Ignore the pictures in the data below and set down exactly the lines from its first line through the line containing "for the shared".
......
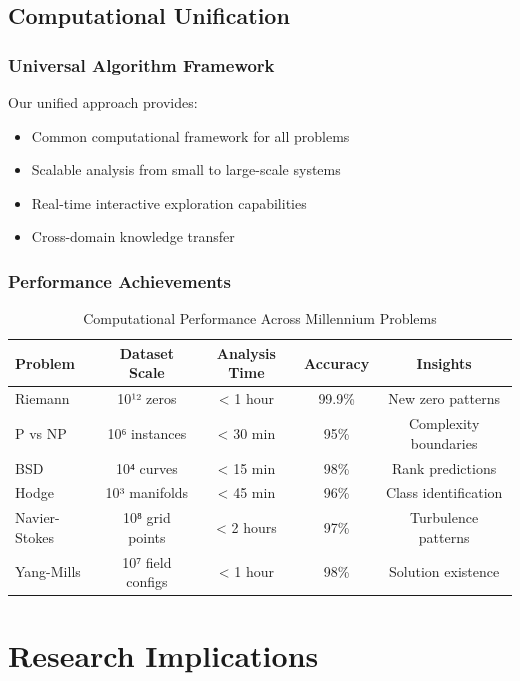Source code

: \documentclass[12pt]{article}
\begin{document}
\subsection{Computational Unification}

\subsubsection{Universal Algorithm Framework}

Our unified approach provides:
\begin{itemize}
    \item Common computational framework for all problems
    \item Scalable analysis from small to large-scale systems
    \item Real-time interactive exploration capabilities
    \item Cross-domain knowledge transfer
\end{itemize}

\subsubsection{Performance Achievements}

\begin{table}[h]
\centering
\caption{Computational Performance Across Millennium Problems}
\begin{tabular}{@{}lcccc@{}}
\toprule
Problem & Dataset Scale & Analysis Time & Accuracy & Insights \\
\midrule
Riemann & 10¹² zeros & < 1 hour & 99.9\% & New zero patterns \\
P vs NP & 10⁶ instances & < 30 min & 95\% & Complexity boundaries \\
BSD & 10⁴ curves & < 15 min & 98\% & Rank predictions \\
Hodge & 10³ manifolds & < 45 min & 96\% & Class identification \\
Navier-Stokes & 10⁸ grid points & < 2 hours & 97\% & Turbulence patterns \\
Yang-Mills & 10⁷ field configs & < 1 hour & 98\% & Solution existence \\
\bottomrule
\end{tabular}
\end{table}

\section{Research Implications}
\end{document}
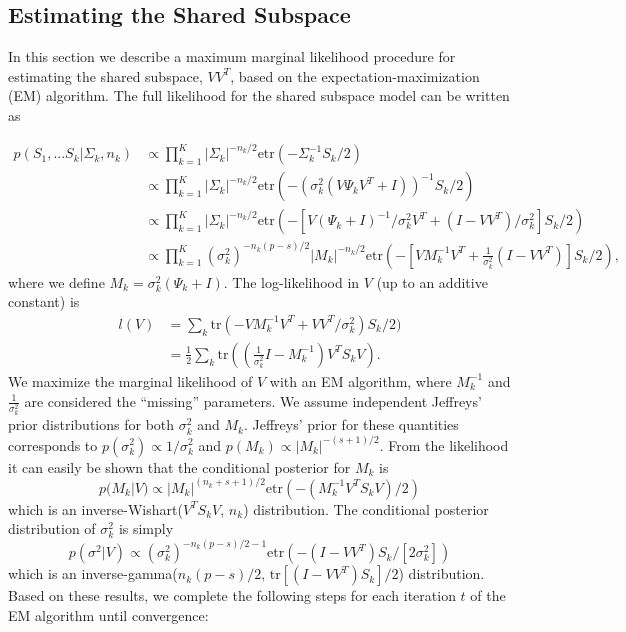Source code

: \documentclass[12pt]{article}
\newcommand{\tr}{\text{tr}}
\newcommand{\etr}{\text{etr}}
\begin{document}

\subsection{Estimating the  Shared Subspace}
\label{sec:em}

In this section we describe a maximum marginal likelihood procedure for
estimating the shared subspace, $VV^T$, based on the
expectation-maximization (EM) algorithm.  The full likelihood
for the shared subspace model can be written as

\begin{align}
\nonumber p(S_1, ... S_k | \Sigma_k,n_k) &\propto \prod_{k=1}^K |\Sigma_k|^{-n_k/2}\etr(-\Sigma_k^{-1}S_k/2)  \\
\nonumber &\propto \prod_{k=1}^K  |\Sigma_k|^{-n_k/2}\etr(-(\sigma_k^2(V\Psi_kV^T +
  I))^{-1}S_k/2) \\
\nonumber &\propto \prod_{k=1}^K  |\Sigma_k|^{-n_k/2}\etr(-\left[V(\Psi_k +
  I)^{-1}/\sigma_k^2 V^T + (I-VV^T)/\sigma^2_k\right]S_k/2)
  \\
&\propto \prod_{k=1}^K  (\sigma_k^2)^{-n_k(p-s)/2}|M_k|^{-n_k/2}\etr(-\left[VM_k^{-1}V^T + \frac{1}{\sigma^2_k} (I-VV^T)\right]S_k/2) ,
\end{align}
%
\noindent where we define $M_k = \sigma_k^2(\Psi_k + I)$.  The log-likelihood in
$V$ (up to an additive constant) is
%
\begin{align}
\nonumber l(V) &= \sum_k \tr\left(-VM_k^{-1}V^T +
       VV^T/\sigma^2_k\right)S_k/2)\\
&=\frac{1}{2}\sum_k \tr\left((\frac{1}{\sigma_k^2}I-M_k^{-1})V^T
  S_kV\right).
\label{eqn:likV}
\end{align}
%
We maximize the marginal likelihood of $V$ with an EM algorithm, where
$M_k^{-1}$ and $\frac{1}{\sigma_k^2}$ are considered the
``missing'' parameters.  We assume independent Jeffreys'
prior distributions for both $\sigma_k^2$ and $M_k$.  Jeffreys' prior
for these quantities corresponds to
$p(\sigma_k^2) \propto 1/\sigma_k^2$ and
$p(M_k) \propto |M_k|^{-(s+1)/2}$.  From the likelihood it can easily
be shown that the conditional posterior for $M_k$ is
%
$$p(M_k | V) \propto |M_k|^{(n_k + s + 1)/2}\etr(-(M_k^{-1}V^TS_kV)/2) $$
%
\noindent which is an inverse-Wishart($V^TS_kV$, $n_k$) distribution.  The
conditional posterior distribution of $\sigma_k^2$ is simply
%
$$p\left(\sigma^2 | V\right) \propto (\sigma_k^2)^{-n_k(p-s)/2-1}\etr\left(- (I-VV^T)S_k/[2\sigma_k^2]\right)  $$
%
\noindent which is an inverse-gamma($n_k(p-s)/2$,
$\text{tr}[(I-VV^T)S_k]/2$) distribution.  Based on these
results, we complete the following steps for each iteration $t$ of
the EM algorithm until convergence:
\end{document}
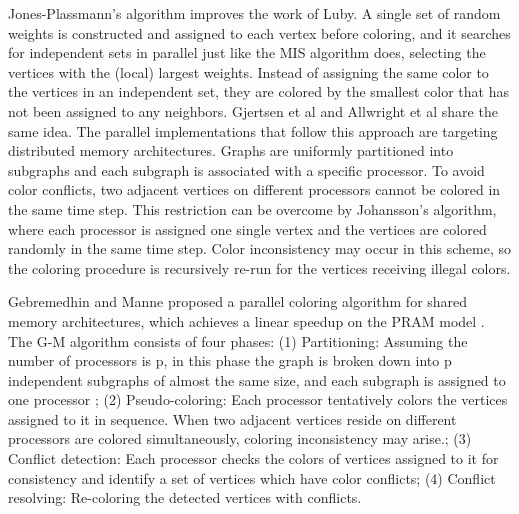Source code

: \documentclass[preprint]{sigplanconf}
\begin{document}
Jones-Plassmann’s algorithm \cite{jones1993parallel}  improves the work of Luby. A single set of random weights is constructed and assigned to each vertex before coloring, and it searches for independent sets in parallel just like the MIS algorithm does, selecting the vertices with the (local) largest weights. Instead of assigning the same color to the vertices in an independent set, they are colored by the smallest color that has not been assigned to any neighbors. Gjertsen et al \cite{gjertsen1996parallel} and Allwright et al \cite{allwright1995comparison} share the same idea.  The parallel implementations that follow this approach are targeting distributed memory architectures.  Graphs are uniformly partitioned into subgraphs and each subgraph is associated with a specific processor.  To avoid color conflicts, two adjacent vertices on different processors cannot be colored in the same time step. This restriction can be overcome by Johansson’s algorithm, where each processor is assigned one single vertex and the vertices are colored randomly in the same time step. Color inconsistency may occur in this  scheme, so the coloring procedure is recursively re-run for the vertices receiving illegal colors.

Gebremedhin and Manne proposed a  parallel coloring algorithm for shared memory architectures, which achieves a linear speedup on the PRAM model \cite{gebremedhin2000scalable} . The G-M algorithm consists of four phases: (1) Partitioning: Assuming the number of processors is p, in this phase the graph is broken down into p independent subgraphs of almost the same size, and each subgraph is assigned to one processor ; (2) Pseudo-coloring: Each processor tentatively colors the vertices assigned to it in sequence. When two adjacent vertices reside on different processors are colored simultaneously, coloring inconsistency may arise.; (3) Conflict detection:  Each processor checks the colors of  vertices assigned to it for consistency and identify a set of vertices which have color conflicts; (4) Conflict resolving: Re-coloring the detected vertices with conflicts.

\begin{algorithm}
\begin{algorithmic}
\
    {
    \ENDFOR
    \ENDFOR}
 
\ENDIF
\ENDFOR
\ENDFOR
{}
\end{algorithmic}
\end{algorithm}           
\end{document}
......
(Answer section):
Source code

: \documentclass[12pt]{article}
\begin{document}
\subsection{Computational Unification}

\subsubsection{Universal Algorithm Framework}

Our unified approach provides:
\begin{itemize}
    \item Common computational framework for all problems
    \item Scalable analysis from small to large-scale systems
    \item Real-time interactive exploration capabilities
    \item Cross-domain knowledge transfer
\end{itemize}

\subsubsection{Performance Achievements}

\begin{table}[h]
\centering
\caption{Computational Performance Across Millennium Problems}
\begin{tabular}{@{}lcccc@{}}
\toprule
Problem & Dataset Scale & Analysis Time & Accuracy & Insights \\
\midrule
Riemann & 10¹² zeros & < 1 hour & 99.9\% & New zero patterns \\
P vs NP & 10⁶ instances & < 30 min & 95\% & Complexity boundaries \\
BSD & 10⁴ curves & < 15 min & 98\% & Rank predictions \\
Hodge & 10³ manifolds & < 45 min & 96\% & Class identification \\
Navier-Stokes & 10⁸ grid points & < 2 hours & 97\% & Turbulence patterns \\
Yang-Mills & 10⁷ field configs & < 1 hour & 98\% & Solution existence \\
\bottomrule
\end{tabular}
\end{table}

\section{Research Implications}
\end{document}
Source code

: \documentclass[12pt]{article}
\newcommand{\tr}{\text{tr}}
\newcommand{\etr}{\text{etr}}
\begin{document}

\subsection{Estimating the  Shared Subspace}
\label{sec:em}

In this section we describe a maximum marginal likelihood procedure for
estimating the shared subspace, $VV^T$, based on the
expectation-maximization (EM) algorithm.  The full likelihood
for the shared subspace model can be written as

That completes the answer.